San Antonio Food Bank benefits from Sikh philosophy of ‘selflessness’

April 27, 2020

 

As it became apparent six weeks ago that the coronavirus pandemic was going to test the San Antonio Food Bank like never before, the nonprofit’s leader welcomed calls from friends wanting to help.

Philanthropist G.P. Singh was one of the first to step forward.

“At the start of the crisis, he reached out to say, ‘How can I help? Where do you need me? How can I be useful?’” Food Bank CEO and president Eric Cooper said. “It wasn’t, I’m coming to you with the big idea. It was, ‘I’m not telling you how to run your business. I’m a servant.’”

Singh’s humble approach came as no surprise to Cooper, who counts his “dear friend” and the other members of the city’s Sikh community as some of the Food Bank’s most devoted supporters.

“I don’t know all the principles of their faith,” Cooper said, “but I know the principles that they exercise. It’s love. It’s service. It’s selflessness. It’s sharing, sharing and caring. They are just amazing people. … They set an example for a lot of other faiths.”

On Saturday, Singh, 68, and his wife, Winkey, delivered hundreds of peanut butter-and-jelly sandwiches made by members of the Sikh Dharamsal of San Antonio to the Food Bank for a distribution that fed 600 households.

Later this week, the gurdwara, or house of worship, will make an even bigger delivery to the Food Bank: approximately $250,000 in donations collected through its “Together We Can” campaign.

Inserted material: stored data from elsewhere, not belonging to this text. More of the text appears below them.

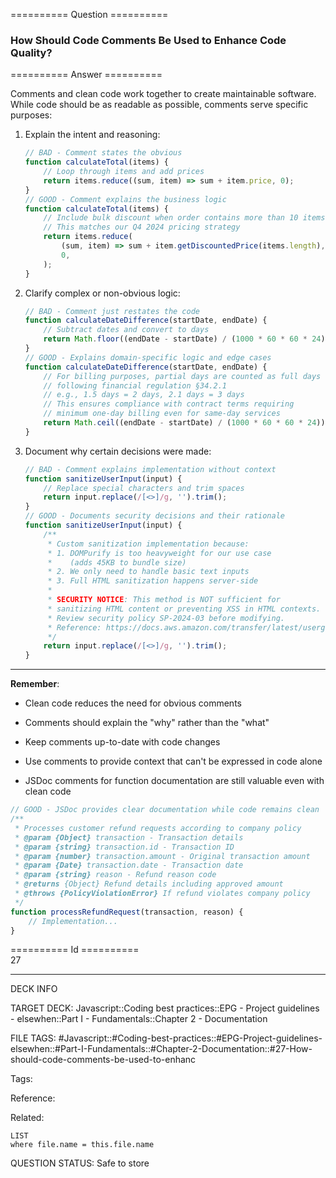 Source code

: ========== Question ==========  

### How Should Code Comments Be Used to Enhance Code Quality?  

========== Answer ==========  

Comments and clean code work together to create maintainable software. While code should be as readable as possible, comments serve specific purposes:

1. Explain the intent and reasoning:

    ```javascript
    // BAD - Comment states the obvious
    function calculateTotal(items) {
        // Loop through items and add prices
        return items.reduce((sum, item) => sum + item.price, 0);
    }
    // GOOD - Comment explains the business logic
    function calculateTotal(items) {
        // Include bulk discount when order contains more than 10 items
        // This matches our Q4 2024 pricing strategy
        return items.reduce(
            (sum, item) => sum + item.getDiscountedPrice(items.length),
            0,
        );
    }
    ```

2. Clarify complex or non-obvious logic:

    ```javascript
    // BAD - Comment just restates the code
    function calculateDateDifference(startDate, endDate) {
        // Subtract dates and convert to days
        return Math.floor((endDate - startDate) / (1000 * 60 * 60 * 24));
    }
    // GOOD - Explains domain-specific logic and edge cases
    function calculateDateDifference(startDate, endDate) {
        // For billing purposes, partial days are counted as full days
        // following financial regulation §34.2.1
        // e.g., 1.5 days = 2 days, 2.1 days = 3 days
        // This ensures compliance with contract terms requiring
        // minimum one-day billing even for same-day services
        return Math.ceil((endDate - startDate) / (1000 * 60 * 60 * 24));
    }
    ```

3. Document why certain decisions were made:

    ```javascript
    // BAD - Comment explains implementation without context
    function sanitizeUserInput(input) {
        // Replace special characters and trim spaces
        return input.replace(/[<>]/g, '').trim();
    }
    // GOOD - Documents security decisions and their rationale
    function sanitizeUserInput(input) {
        /**
         * Custom sanitization implementation because:
         * 1. DOMPurify is too heavyweight for our use case
         *    (adds 45KB to bundle size)
         * 2. We only need to handle basic text inputs
         * 3. Full HTML sanitization happens server-side
         *
         * SECURITY NOTICE: This method is NOT sufficient for
         * sanitizing HTML content or preventing XSS in HTML contexts.
         * Review security policy SP-2024-03 before modifying.
         * Reference: https://docs.aws.amazon.com/transfer/latest/userguide/security-policies-connectors.html
         */
        return input.replace(/[<>]/g, '').trim();
    }
    ```

<hr>

**Remember**:

-   Clean code reduces the need for obvious comments

-   Comments should explain the "why" rather than the "what"

-   Keep comments up-to-date with code changes

-   Use comments to provide context that can't be expressed in code alone

-   JSDoc comments for function documentation are still valuable even with clean code

```javascript
// GOOD - JSDoc provides clear documentation while code remains clean
/**
 * Processes customer refund requests according to company policy
 * @param {Object} transaction - Transaction details
 * @param {string} transaction.id - Transaction ID
 * @param {number} transaction.amount - Original transaction amount
 * @param {Date} transaction.date - Transaction date
 * @param {string} reason - Refund reason code
 * @returns {Object} Refund details including approved amount
 * @throws {PolicyViolationError} If refund violates company policy
 */
function processRefundRequest(transaction, reason) {
    // Implementation...
}
```

========== Id ==========  
27

---

DECK INFO

TARGET DECK: Javascript::Coding best practices::EPG - Project guidelines - elsewhen::Part I - Fundamentals::Chapter 2 - Documentation

FILE TAGS: #Javascript::#Coding-best-practices::#EPG-Project-guidelines-elsewhen::#Part-I-Fundamentals::#Chapter-2-Documentation::#27-How-should-code-comments-be-used-to-enhanc

Tags:

Reference:

Related:

```dataview
LIST
where file.name = this.file.name
```

QUESTION STATUS: Safe to store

It’s enough to purchase more than 1 million pounds of food, a much-needed gift as the Food Bank struggles to feed some 120,000 households per week during the pandemic, more than double the number it assisted before the coronavirus crisis hit.

“It is heartwarming,” Singh said of the money that flowed in during the midst of the COVID-19-fueled recession.

“I didn’t think we would be able to make it to $200,000, and now it is almost a quarter of a million.”

Two anonymous donors pledged $75,000 each after the gurdwara last week met its goal of collecting $75,000 by the end of the month. Gurpaul Singh, G.P. Singh’s nephew and an organizer of “Together We Can,” said Christians, Hindus, Jews and Muslims joined the Sikhs in making donations.

“I don’t know the exact number (of donors), but I know they came from all communities and all walks of life,” Gurpaul Singh said. “Folks got involved from the neighborhood, from our business circle, from the military, from the Indian community, from the Jewish community, from the children’s schools.

“It was a tremendous outpouring of generosity. We just wanted to make a difference where it is needed most.”

Originating in the Punjab region of India and Pakistan in the 1500s, Sikhism is a monotheistic religion with more than 25 million followers worldwide, including 700,000 in the U.S. At the core of the faith is Seva, the practice of selfless service for people in need that stems from a story about Guru Nanak, the religion’s founder.

Told as a teen to start a business after his father presented him with a large sum of money, Nanak instead used the gift to feed the poor and later told his father his charitable actions represented a “true business.”

“He gave everything, so that became our tradition of sharing whatever we have,” G.P. Singh said. “Whatever you have, you should share with others before you consume yourself.”

G.P. Singh got to know Cooper, who is a Mormon, in 2014 when the two broke bread at the gurdwara for one of its Sunday community meals.

Cooper shared the story with the congregation of how he found his estranged father homeless and hungry on the streets of Portland, Ore., a life-changing experience that prompted the former North Texas resident to abandon his successful business career to work in food banks.

Cooper, 50, has been CEO of the San Antonio Food Bank for nearly two decades after first working at food banks in Utah and Dallas.

“It was a very moving, personal story,” G.P. Singh said.

A native of India who came to the U.S. in 1974, G.P. Singh earned a doctorate in mechanical engineering from Drexel University in Philadelphia in 1979 before working for Southwest Research Institute and teaching at UTSA. In 1986, he formed Karta Technologies, which developed software designed to make power plants more reliable and maintainable.

Karta Technologies eventually began doing contract work for the U.S. Department of Defense and was San Antonio’s largest privately held defense contractor when G.P. Singh sold the multimillion-dollar company in 2007 to NCI Information Systems of Reston, Va.

Since then, he’s devoted himself to philanthropic ventures and community work, including volunteering at the Food Bank.

“He really understands what community is and is always working it, telling me, ‘We need to do more,’” Cooper said.

Likewise, G.P. Singh has immense respect for Cooper.

“He has great leadership skills,” G.P. Singh said. “He works with a consensus and is very inclusive, working with all faiths, all races, genders, all those things.”

When G.P. Singh arrived at the Food Bank on Saturday to deliver the sandwiches, Cooper greeted him with an enthusiastic elbow bump.

In this age of social distancing, it was the best the friends could do. Under normal circumstances, they embrace, a sign of their deep affection for each other.

“He’s a wonderful gentleman,” G.P. Singh said of Cooper.